Exercise >>
Retype, word for word, every line from the one holding "- complete comparison summary" through the one holding "3. [Machine learning" in the entries below, both included, and only those lines.

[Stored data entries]
* * *

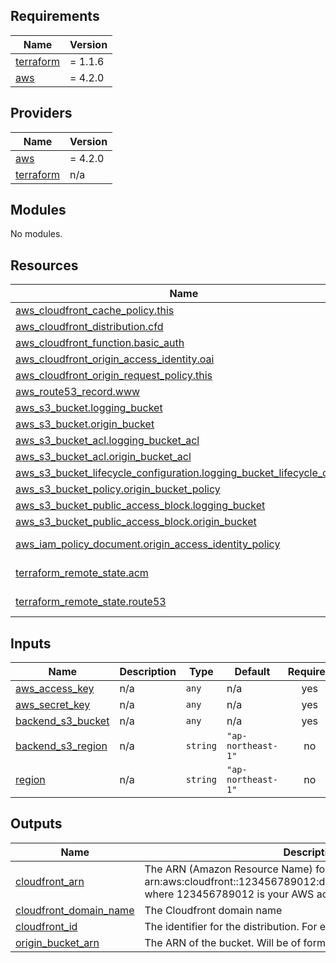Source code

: <!-- BEGIN_TF_DOCS -->

## Requirements

| Name                                                                     | Version |
| ------------------------------------------------------------------------ | ------- |
| <a name="requirement_terraform"></a> [terraform](#requirement_terraform) | = 1.1.6 |
| <a name="requirement_aws"></a> [aws](#requirement_aws)                   | = 4.2.0 |

## Providers

| Name                                                               | Version |
| ------------------------------------------------------------------ | ------- |
| <a name="provider_aws"></a> [aws](#provider_aws)                   | = 4.2.0 |
| <a name="provider_terraform"></a> [terraform](#provider_terraform) | n/a     |

## Modules

No modules.

## Resources

| Name                                                                                                                                                                                  | Type        |
| ------------------------------------------------------------------------------------------------------------------------------------------------------------------------------------- | ----------- |
| [aws_cloudfront_cache_policy.this](https://registry.terraform.io/providers/hashicorp/aws/4.2.0/docs/resources/cloudfront_cache_policy)                                                | resource    |
| [aws_cloudfront_distribution.cfd](https://registry.terraform.io/providers/hashicorp/aws/4.2.0/docs/resources/cloudfront_distribution)                                                 | resource    |
| [aws_cloudfront_function.basic_auth](https://registry.terraform.io/providers/hashicorp/aws/4.2.0/docs/resources/cloudfront_function)                                                  | resource    |
| [aws_cloudfront_origin_access_identity.oai](https://registry.terraform.io/providers/hashicorp/aws/4.2.0/docs/resources/cloudfront_origin_access_identity)                             | resource    |
| [aws_cloudfront_origin_request_policy.this](https://registry.terraform.io/providers/hashicorp/aws/4.2.0/docs/resources/cloudfront_origin_request_policy)                              | resource    |
| [aws_route53_record.www](https://registry.terraform.io/providers/hashicorp/aws/4.2.0/docs/resources/route53_record)                                                                   | resource    |
| [aws_s3_bucket.logging_bucket](https://registry.terraform.io/providers/hashicorp/aws/4.2.0/docs/resources/s3_bucket)                                                                  | resource    |
| [aws_s3_bucket.origin_bucket](https://registry.terraform.io/providers/hashicorp/aws/4.2.0/docs/resources/s3_bucket)                                                                   | resource    |
| [aws_s3_bucket_acl.logging_bucket_acl](https://registry.terraform.io/providers/hashicorp/aws/4.2.0/docs/resources/s3_bucket_acl)                                                      | resource    |
| [aws_s3_bucket_acl.origin_bucket_acl](https://registry.terraform.io/providers/hashicorp/aws/4.2.0/docs/resources/s3_bucket_acl)                                                       | resource    |
| [aws_s3_bucket_lifecycle_configuration.logging_bucket_lifecycle_config](https://registry.terraform.io/providers/hashicorp/aws/4.2.0/docs/resources/s3_bucket_lifecycle_configuration) | resource    |
| [aws_s3_bucket_policy.origin_bucket_policy](https://registry.terraform.io/providers/hashicorp/aws/4.2.0/docs/resources/s3_bucket_policy)                                              | resource    |
| [aws_s3_bucket_public_access_block.logging_bucket](https://registry.terraform.io/providers/hashicorp/aws/4.2.0/docs/resources/s3_bucket_public_access_block)                          | resource    |
| [aws_s3_bucket_public_access_block.origin_bucket](https://registry.terraform.io/providers/hashicorp/aws/4.2.0/docs/resources/s3_bucket_public_access_block)                           | resource    |
| [aws_iam_policy_document.origin_access_identity_policy](https://registry.terraform.io/providers/hashicorp/aws/4.2.0/docs/data-sources/iam_policy_document)                            | data source |
| [terraform_remote_state.acm](https://registry.terraform.io/providers/hashicorp/terraform/latest/docs/data-sources/remote_state)                                                       | data source |
| [terraform_remote_state.route53](https://registry.terraform.io/providers/hashicorp/terraform/latest/docs/data-sources/remote_state)                                                   | data source |

## Inputs

| Name                                                                                 | Description | Type     | Default            | Required |
| ------------------------------------------------------------------------------------ | ----------- | -------- | ------------------ | :------: |
| <a name="input_aws_access_key"></a> [aws_access_key](#input_aws_access_key)          | n/a         | `any`    | n/a                |   yes    |
| <a name="input_aws_secret_key"></a> [aws_secret_key](#input_aws_secret_key)          | n/a         | `any`    | n/a                |   yes    |
| <a name="input_backend_s3_bucket"></a> [backend_s3_bucket](#input_backend_s3_bucket) | n/a         | `any`    | n/a                |   yes    |
| <a name="input_backend_s3_region"></a> [backend_s3_region](#input_backend_s3_region) | n/a         | `string` | `"ap-northeast-1"` |    no    |
| <a name="input_region"></a> [region](#input_region)                                  | n/a         | `string` | `"ap-northeast-1"` |    no    |

## Outputs

| Name                                                                                                  | Description                                                                                                                                                                 |
| ----------------------------------------------------------------------------------------------------- | --------------------------------------------------------------------------------------------------------------------------------------------------------------------------- |
| <a name="output_cloudfront_arn"></a> [cloudfront_arn](#output_cloudfront_arn)                         | The ARN (Amazon Resource Name) for the distribution. For example: arn:aws:cloudfront::123456789012:distribution/EDFDVBD632BHDS5, where 123456789012 is your AWS account ID. |
| <a name="output_cloudfront_domain_name"></a> [cloudfront_domain_name](#output_cloudfront_domain_name) | The Cloudfront domain name                                                                                                                                                  |
| <a name="output_cloudfront_id"></a> [cloudfront_id](#output_cloudfront_id)                            | The identifier for the distribution. For example: EDFDVBD632BHDS5.                                                                                                          |
| <a name="output_origin_bucket_arn"></a> [origin_bucket_arn](#output_origin_bucket_arn)                | The ARN of the bucket. Will be of format arn:aws:s3:::bucketname.                                                                                                           |

<!-- END_TF_DOCS -->
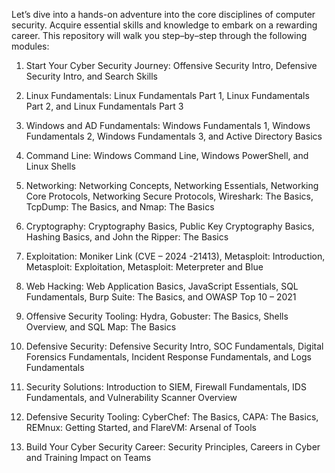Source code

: Let’s dive into a hands-on adventure into the core disciplines of computer security. Acquire essential skills and knowledge to embark on a rewarding career. This repository will walk you step–by–step through the following modules:

1. Start Your Cyber Security Journey: Offensive Security Intro, Defensive Security Intro, and Search Skills
  
2. Linux Fundamentals: Linux Fundamentals Part 1, Linux Fundamentals Part 2, and Linux Fundamentals Part 3

3. Windows and AD Fundamentals: Windows Fundamentals 1, Windows Fundamentals 2, Windows Fundamentals 3, and Active Directory Basics
   
4. Command Line: Windows Command Line, Windows PowerShell, and Linux Shells
   
5. Networking: Networking Concepts, Networking Essentials, Networking Core Protocols, Networking Secure Protocols, Wireshark: The Basics, TcpDump: The Basics, and Nmap: The Basics
   
6.	Cryptography: Cryptography Basics, Public Key Cryptography Basics, Hashing Basics, and John the Ripper: The Basics
   
7.	Exploitation: Moniker Link (CVE – 2024 -21413), Metasploit: Introduction, Metasploit: Exploitation, Metasploit: Meterpreter and Blue
   
8.	Web Hacking: Web Application Basics, JavaScript Essentials, SQL Fundamentals, Burp Suite: The Basics, and OWASP Top 10 – 2021
   
9.	Offensive Security Tooling: Hydra, Gobuster: The Basics, Shells Overview, and SQL Map: The Basics
    
10.	Defensive Security: Defensive Security Intro, SOC Fundamentals, Digital Forensics Fundamentals, Incident Response Fundamentals, and Logs Fundamentals
    
11.	Security Solutions: Introduction to SIEM, Firewall Fundamentals, IDS Fundamentals, and Vulnerability Scanner Overview
    
12.	Defensive Security Tooling: CyberChef: The Basics, CAPA: The Basics, REMnux: Getting Started, and FlareVM: Arsenal of Tools
    
13.	Build Your Cyber Security Career: Security Principles, Careers in Cyber and Training Impact on Teams
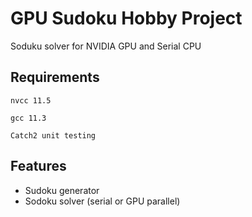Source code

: # GPU Sudoku Hobby Project
Soduku solver for NVIDIA GPU and Serial CPU

## Requirements

`nvcc 11.5`

`gcc 11.3`

`Catch2 unit testing`

## Features

* Sudoku generator
* Sodoku solver (serial or GPU parallel)
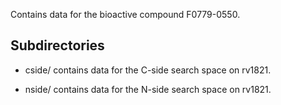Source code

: Contains data for the bioactive compound F0779-0550.

## Subdirectories

- cside/ contains data for the C-side search space on rv1821.

- nside/ contains data for the N-side search space on rv1821.

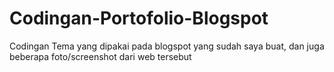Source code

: # Codingan-Portofolio-Blogspot
Codingan Tema yang dipakai pada blogspot yang sudah saya buat, dan juga beberapa foto/screenshot dari web tersebut
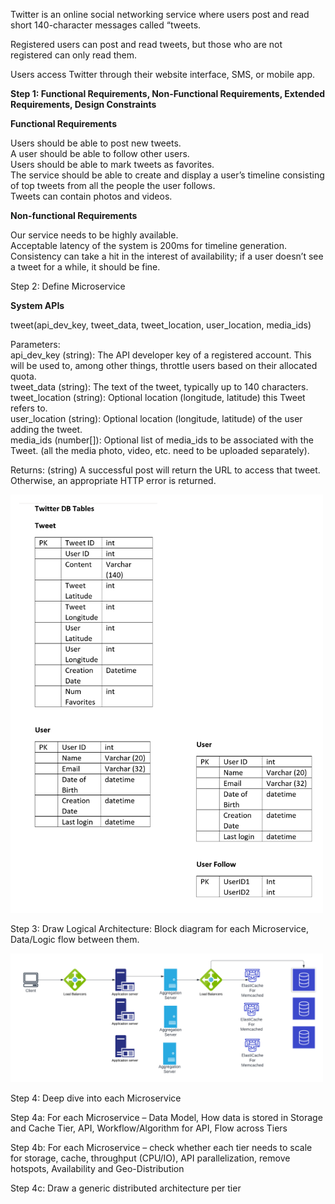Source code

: Twitter is an online social networking service where users post and read short 140-character messages called “tweets.

Registered users can post and read tweets, but those who are not registered can only read them. 

Users access Twitter through their website interface, SMS, or mobile app.

<b>Step 1: Functional Requirements, Non-Functional Requirements, Extended Requirements, Design Constraints</b><br>

<b>Functional Requirements</b><br>

Users should be able to post new tweets.<br>
A user should be able to follow other users.<br>
Users should be able to mark tweets as favorites.<br>
The service should be able to create and display a user’s timeline consisting of top tweets from all the people the user follows.<br>
Tweets can contain photos and videos.<br>

<b>Non-functional Requirements</b><br>

Our service needs to be highly available.<br>
Acceptable latency of the system is 200ms for timeline generation.<br>
Consistency can take a hit in the interest of availability; if a user doesn’t see a tweet for a while, it should be fine.<br>

Step 2: Define Microservice

<b>System APIs</b><br>

tweet(api_dev_key, tweet_data, tweet_location, user_location, media_ids)

Parameters:<br>
api_dev_key (string): The API developer key of a registered account. This will be used to, among other things, throttle users based on their allocated quota.<br>
tweet_data (string): The text of the tweet, typically up to 140 characters.<br>
tweet_location (string): Optional location (longitude, latitude) this Tweet refers to.<br>
user_location (string): Optional location (longitude, latitude) of the user adding the tweet.<br>
media_ids (number[]): Optional list of media_ids to be associated with the Tweet. (all the media photo, video, etc. need to be uploaded separately).<br>

Returns: (string)
A successful post will return the URL to access that tweet. Otherwise, an appropriate HTTP error is returned.

<img src="https://github.com/rjanapa/rjanapa/blob/main/TwitterDBTables.png" width="500" length="500">

Step 3: Draw Logical Architecture: Block diagram for each Microservice, Data/Logic flow between them.

<img src="https://github.com/rjanapa/rjanapa/blob/main/TwitterHLD.png" width="500" length="500">

Step 4: Deep dive into each Microservice

Step 4a: For each Microservice – Data Model, How data is stored in Storage and Cache Tier, API, Workflow/Algorithm for API, Flow across Tiers

Step 4b: For each Microservice – check whether each tier needs to scale for storage, cache, throughput (CPU/IO), API parallelization, remove hotspots, Availability and Geo-Distribution

Step 4c: Draw a generic distributed architecture per tier



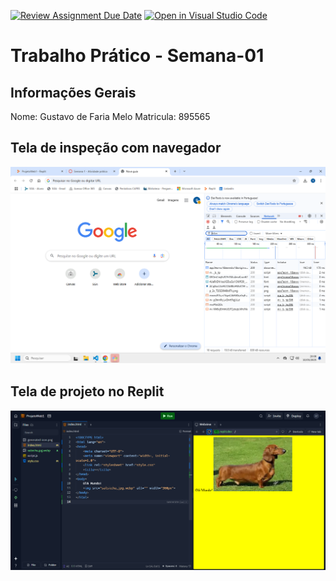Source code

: [![Review Assignment Due Date](https://classroom.github.com/assets/deadline-readme-button-22041afd0340ce965d47ae6ef1cefeee28c7c493a6346c4f15d667ab976d596c.svg)](https://classroom.github.com/a/obNX3F-y)
[![Open in Visual Studio Code](https://classroom.github.com/assets/open-in-vscode-2e0aaae1b6195c2367325f4f02e2d04e9abb55f0b24a779b69b11b9e10269abc.svg)](https://classroom.github.com/online_ide?assignment_repo_id=18623169&assignment_repo_type=AssignmentRepo)
# Trabalho Prático - Semana-01

## Informações Gerais
Nome: Gustavo de Faria Melo
Matricula: 895565

## Tela de inspeção com navegador
![img](img1.png)
 
## Tela de projeto no Replit
![img](img2.png)
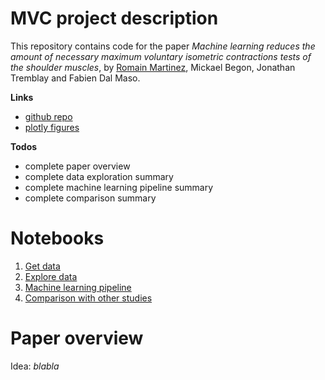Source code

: # MVC project description

This repository contains code for the paper _Machine learning reduces the amount of necessary maximum voluntary isometric contractions tests of the shoulder muscles_, by [Romain Martinez](https://github.com/romainmartinez), Mickael Begon, Jonathan Tremblay and Fabien Dal Maso.

**Links**
- [github repo](https://github.com/romainmartinez/mvc)
- [plotly figures](https://plot.ly/organize/romainmartinez:114)

**Todos**
- complete paper overview
- complete data exploration summary
- complete machine learning pipeline summary
- complete comparison summary

# Notebooks
1. [Get data](http://htmlpreview.github.io/?https://github.com/romainmartinez/mvc/blob/master/share/notebooks/0_get_data.html)
2. [Explore data](http://htmlpreview.github.io/?https://github.com/romainmartinez/mvc/blob/master/share/notebooks/1_explore_data.html)
3. [Machine learning pipeline](http://htmlpreview.github.io/?https://github.com/romainmartinez/mvc/blob/master/share/notebooks/2_ml_pipeline.html)
4. [Comparison with other studies](http://htmlpreview.github.io/?https://github.com/romainmartinez/mvc/blob/master/share/notebooks/3_comparison.html)

# Paper overview
Idea: _blabla_
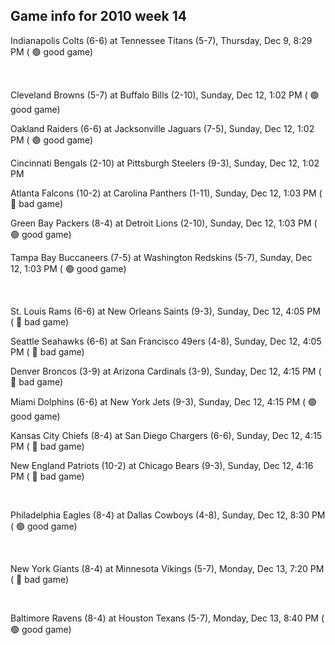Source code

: ## Game info for 2010 week 14
Indianapolis Colts (6-6) at Tennessee Titans (5-7), Thursday, Dec 9, 8:29 PM (	:green_circle: good game)


<br/>

Cleveland Browns (5-7) at Buffalo Bills (2-10), Sunday, Dec 12, 1:02 PM (	:green_circle: good game)

Oakland Raiders (6-6) at Jacksonville Jaguars (7-5), Sunday, Dec 12, 1:02 PM (	:green_circle: good game)

Cincinnati Bengals (2-10) at Pittsburgh Steelers (9-3), Sunday, Dec 12, 1:02 PM

Atlanta Falcons (10-2) at Carolina Panthers (1-11), Sunday, Dec 12, 1:03 PM (	:red_circle: bad game)

Green Bay Packers (8-4) at Detroit Lions (2-10), Sunday, Dec 12, 1:03 PM (	:green_circle: good game)

Tampa Bay Buccaneers (7-5) at Washington Redskins (5-7), Sunday, Dec 12, 1:03 PM (	:green_circle: good game)


<br/>

St. Louis Rams (6-6) at New Orleans Saints (9-3), Sunday, Dec 12, 4:05 PM (	:red_circle: bad game)

Seattle Seahawks (6-6) at San Francisco 49ers (4-8), Sunday, Dec 12, 4:05 PM (	:red_circle: bad game)

Denver Broncos (3-9) at Arizona Cardinals (3-9), Sunday, Dec 12, 4:15 PM (	:red_circle: bad game)

Miami Dolphins (6-6) at New York Jets (9-3), Sunday, Dec 12, 4:15 PM (	:green_circle: good game)

Kansas City Chiefs (8-4) at San Diego Chargers (6-6), Sunday, Dec 12, 4:15 PM (	:red_circle: bad game)

New England Patriots (10-2) at Chicago Bears (9-3), Sunday, Dec 12, 4:16 PM (	:red_circle: bad game)


<br/>

Philadelphia Eagles (8-4) at Dallas Cowboys (4-8), Sunday, Dec 12, 8:30 PM (	:green_circle: good game)


<br/>

New York Giants (8-4) at Minnesota Vikings (5-7), Monday, Dec 13, 7:20 PM (	:red_circle: bad game)


<br/>

Baltimore Ravens (8-4) at Houston Texans (5-7), Monday, Dec 13, 8:40 PM (	:green_circle: good game)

* * *

Final answer >>
- complete comparison summary

# Notebooks
1. [Get data](http://htmlpreview.github.io/?https://github.com/romainmartinez/mvc/blob/master/share/notebooks/0_get_data.html)
2. [Explore data](http://htmlpreview.github.io/?https://github.com/romainmartinez/mvc/blob/master/share/notebooks/1_explore_data.html)
3. [Machine learning pipeline](http://htmlpreview.github.io/?https://github.com/romainmartinez/mvc/blob/master/share/notebooks/2_ml_pipeline.html)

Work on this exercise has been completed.